-- Task requirements --
Where a line in the listing contains the string "transactions", copy that line out.

-- Data to examine --
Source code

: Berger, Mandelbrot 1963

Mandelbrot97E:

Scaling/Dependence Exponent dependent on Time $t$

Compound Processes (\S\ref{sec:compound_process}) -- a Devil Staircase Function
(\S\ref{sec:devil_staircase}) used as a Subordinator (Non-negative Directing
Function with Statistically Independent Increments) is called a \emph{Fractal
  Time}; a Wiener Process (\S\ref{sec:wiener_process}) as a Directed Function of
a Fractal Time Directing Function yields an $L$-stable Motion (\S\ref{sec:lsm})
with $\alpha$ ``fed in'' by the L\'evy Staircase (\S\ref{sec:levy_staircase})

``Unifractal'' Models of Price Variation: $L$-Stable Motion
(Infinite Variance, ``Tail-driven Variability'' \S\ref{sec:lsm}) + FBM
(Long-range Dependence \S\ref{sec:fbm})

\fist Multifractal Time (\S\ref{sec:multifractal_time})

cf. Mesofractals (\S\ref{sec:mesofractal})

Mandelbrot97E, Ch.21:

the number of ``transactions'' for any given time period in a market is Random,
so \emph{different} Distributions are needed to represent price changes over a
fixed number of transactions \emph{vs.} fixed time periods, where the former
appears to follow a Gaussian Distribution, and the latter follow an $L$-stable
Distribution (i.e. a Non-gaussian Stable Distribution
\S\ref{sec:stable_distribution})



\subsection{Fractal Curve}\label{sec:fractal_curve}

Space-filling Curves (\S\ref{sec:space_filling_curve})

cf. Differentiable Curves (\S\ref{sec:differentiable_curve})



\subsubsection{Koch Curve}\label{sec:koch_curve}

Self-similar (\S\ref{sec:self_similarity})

-- Your solution --
the number of ``transactions'' for any given time period in a market is Random,
fixed number of transactions \emph{vs.} fixed time periods, where the former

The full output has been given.